Exercise details:
The required result is each line of the entries below containing the string "ports".

(Source records begins)

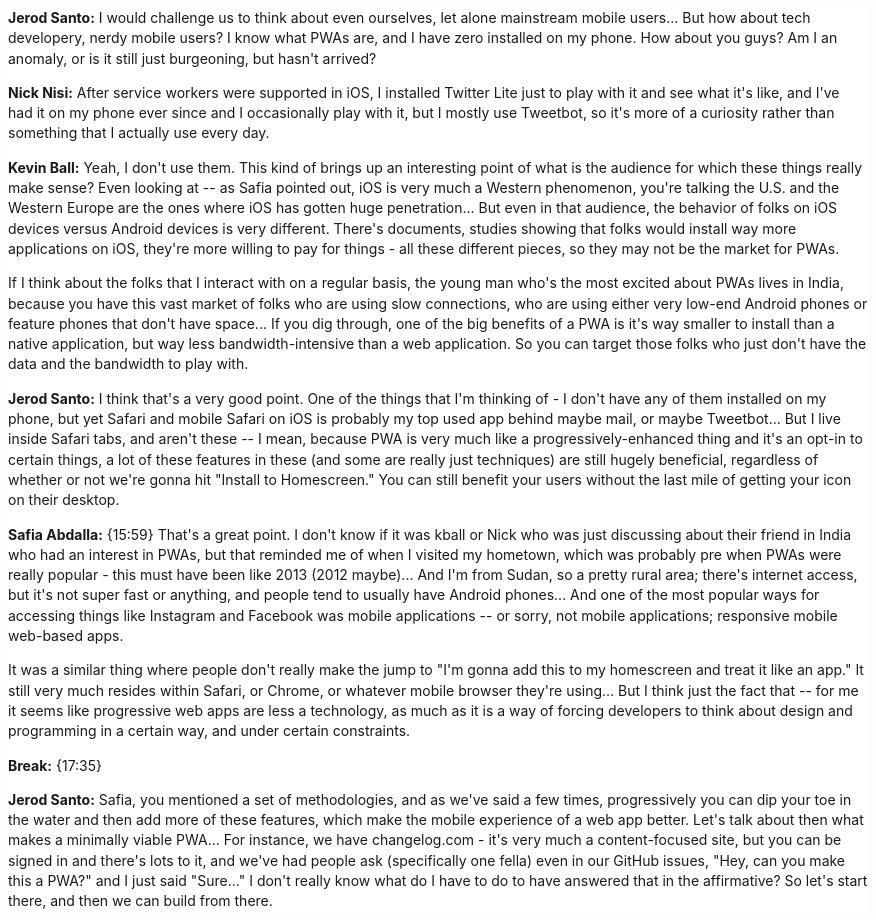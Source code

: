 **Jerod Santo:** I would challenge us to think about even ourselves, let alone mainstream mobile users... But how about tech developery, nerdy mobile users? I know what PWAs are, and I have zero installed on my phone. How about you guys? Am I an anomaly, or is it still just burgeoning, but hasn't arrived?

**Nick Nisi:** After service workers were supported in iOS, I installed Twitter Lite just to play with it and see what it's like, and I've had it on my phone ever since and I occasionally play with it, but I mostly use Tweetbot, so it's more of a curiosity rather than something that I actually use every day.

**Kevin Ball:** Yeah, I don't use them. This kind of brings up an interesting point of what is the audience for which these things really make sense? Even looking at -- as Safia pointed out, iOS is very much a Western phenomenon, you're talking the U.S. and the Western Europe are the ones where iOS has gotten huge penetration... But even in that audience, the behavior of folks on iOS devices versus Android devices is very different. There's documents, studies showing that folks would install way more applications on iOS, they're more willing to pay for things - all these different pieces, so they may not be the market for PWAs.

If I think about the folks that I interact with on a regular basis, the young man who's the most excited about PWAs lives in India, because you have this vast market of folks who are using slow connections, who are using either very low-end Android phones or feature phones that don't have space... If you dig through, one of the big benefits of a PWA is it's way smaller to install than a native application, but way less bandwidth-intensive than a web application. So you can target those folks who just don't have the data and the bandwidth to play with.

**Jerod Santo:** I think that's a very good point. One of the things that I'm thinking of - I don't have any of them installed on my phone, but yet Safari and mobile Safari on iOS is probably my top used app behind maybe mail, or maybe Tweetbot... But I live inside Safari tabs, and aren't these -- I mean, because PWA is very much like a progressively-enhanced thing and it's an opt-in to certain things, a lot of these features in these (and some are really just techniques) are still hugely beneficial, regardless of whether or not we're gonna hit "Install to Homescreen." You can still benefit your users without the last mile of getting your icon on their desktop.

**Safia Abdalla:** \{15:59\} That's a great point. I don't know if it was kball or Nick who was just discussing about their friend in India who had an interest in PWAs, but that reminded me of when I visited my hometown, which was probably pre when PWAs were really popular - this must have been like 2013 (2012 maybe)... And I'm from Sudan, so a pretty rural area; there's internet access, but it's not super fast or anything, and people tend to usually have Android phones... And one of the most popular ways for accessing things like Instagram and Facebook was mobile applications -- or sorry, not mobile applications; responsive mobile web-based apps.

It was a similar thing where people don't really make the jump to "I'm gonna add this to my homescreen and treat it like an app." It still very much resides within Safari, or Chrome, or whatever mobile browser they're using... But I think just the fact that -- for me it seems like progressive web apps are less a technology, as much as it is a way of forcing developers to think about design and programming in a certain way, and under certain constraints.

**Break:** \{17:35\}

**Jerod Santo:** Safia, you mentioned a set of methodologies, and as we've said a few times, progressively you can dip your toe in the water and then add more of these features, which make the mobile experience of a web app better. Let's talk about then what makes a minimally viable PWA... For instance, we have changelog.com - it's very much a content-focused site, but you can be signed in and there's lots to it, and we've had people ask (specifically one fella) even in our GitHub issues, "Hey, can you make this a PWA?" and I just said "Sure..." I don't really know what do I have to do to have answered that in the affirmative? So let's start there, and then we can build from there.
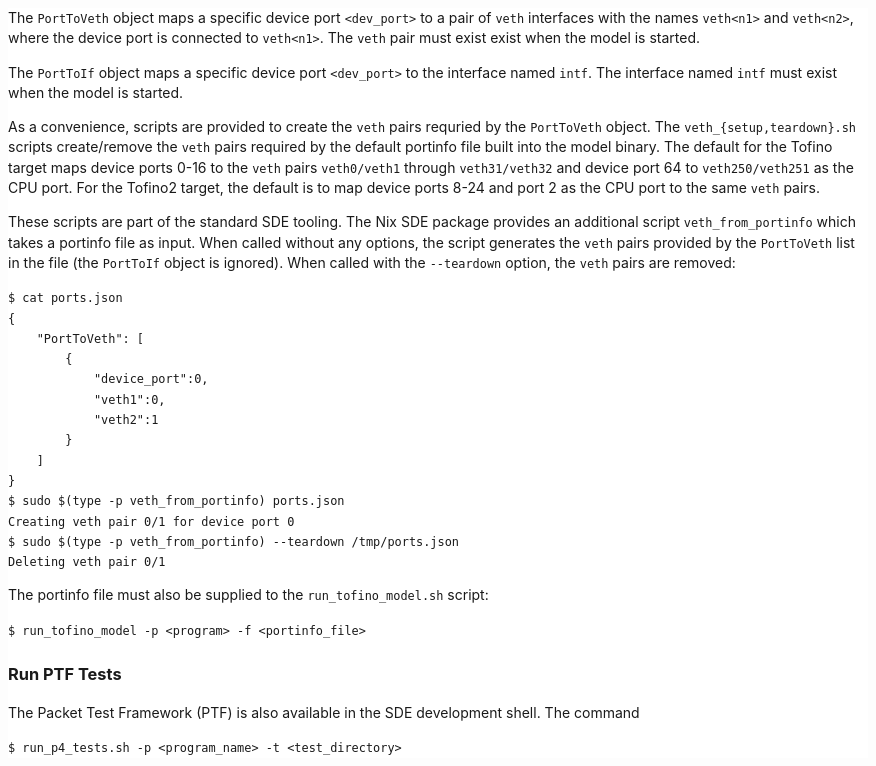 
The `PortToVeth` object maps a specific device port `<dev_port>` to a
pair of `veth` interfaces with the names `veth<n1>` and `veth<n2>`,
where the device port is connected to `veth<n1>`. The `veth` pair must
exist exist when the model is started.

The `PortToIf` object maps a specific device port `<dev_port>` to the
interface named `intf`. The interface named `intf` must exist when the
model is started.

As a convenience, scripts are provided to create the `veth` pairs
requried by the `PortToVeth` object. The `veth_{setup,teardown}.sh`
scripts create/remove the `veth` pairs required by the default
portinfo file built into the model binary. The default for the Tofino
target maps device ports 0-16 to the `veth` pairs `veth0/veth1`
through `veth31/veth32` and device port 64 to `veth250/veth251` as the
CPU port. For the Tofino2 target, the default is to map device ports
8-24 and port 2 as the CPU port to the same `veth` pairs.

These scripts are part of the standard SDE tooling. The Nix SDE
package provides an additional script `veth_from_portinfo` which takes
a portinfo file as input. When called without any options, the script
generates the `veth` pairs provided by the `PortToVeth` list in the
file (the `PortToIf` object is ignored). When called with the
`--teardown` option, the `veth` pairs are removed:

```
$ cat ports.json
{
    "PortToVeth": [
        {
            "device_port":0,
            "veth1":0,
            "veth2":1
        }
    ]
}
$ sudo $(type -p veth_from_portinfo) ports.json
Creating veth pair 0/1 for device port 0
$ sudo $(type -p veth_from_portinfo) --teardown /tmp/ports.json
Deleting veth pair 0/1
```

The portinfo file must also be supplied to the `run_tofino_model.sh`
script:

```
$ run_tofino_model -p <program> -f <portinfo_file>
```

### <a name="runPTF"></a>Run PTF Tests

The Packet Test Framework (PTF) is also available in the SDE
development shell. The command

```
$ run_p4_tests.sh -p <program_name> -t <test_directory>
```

(Source records ends)

Output below:
target maps device ports 0-16 to the `veth` pairs `veth0/veth1`
CPU port. For the Tofino2 target, the default is to map device ports
$ cat ports.json
$ sudo $(type -p veth_from_portinfo) ports.json
$ sudo $(type -p veth_from_portinfo) --teardown /tmp/ports.json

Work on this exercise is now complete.